St. Michael and All Angel's Church has a middle-to-high, strongly Eucharistic style of worship. Sunday services are at 8am (BCP Holy Communion) and 10am (CW Sung Eucharist), with Choral Evensong on the 2nd & 4th Sundays at 6.30pm. There is a midweek Eucharist at 9.30am on Thursdays and a Taize Service on the last Friday of the month (except August & December) at 6.30pm.

===Choir===

St. Michael's has long enjoyed a strong choral tradition, which continues to the present day. The main choir is the all-age Senior Choir which sings the standard 'cathedral repertoire'. It supports the worship at the Sunday morning Eucharist and sings Choral Evensong twice a month. The choir regularly sings at both Winchester Cathedral and Chichester Cathedral to cover whilst the respective cathedral choirs are on holiday. It also travels further afield each August for a longer residence at a cathedral.

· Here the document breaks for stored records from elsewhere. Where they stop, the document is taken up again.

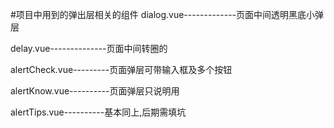 #项目中用到的弹出层相关的组件
dialog.vue-------------页面中间透明黑底小弹层

delay.vue--------------页面中间转圈的

alertCheck.vue---------页面弹层可带输入框及多个按钮

alertKnow.vue----------页面弹层只说明用

alertTips.vue----------基本同上,后期需填坑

The church also has a Junior Choir which joins the Senior Choir at two services each month.

===Organ===

The organ was built by Rushworth and Dreaper in 1937, and is a fine example of a four rank extension instrument. It is totally enclosed in two expression chambers on the north side of the choir. The organ's four ranks consist of an open diapason (A), lieblich gedackt (B), salicional (C) and trumpet (D), which are used to create 25 speaking stops over two manuals and pedals. Ranks A&B (largely used on the great) are within one of the enclosed boxes, and ranks C&D (largely used by the swell) are within the second box. The specification can be found on the National Pipe Organ Register. The organ was refurbished in 2011 by Griffiths & Co (Organ Builders) Ltd.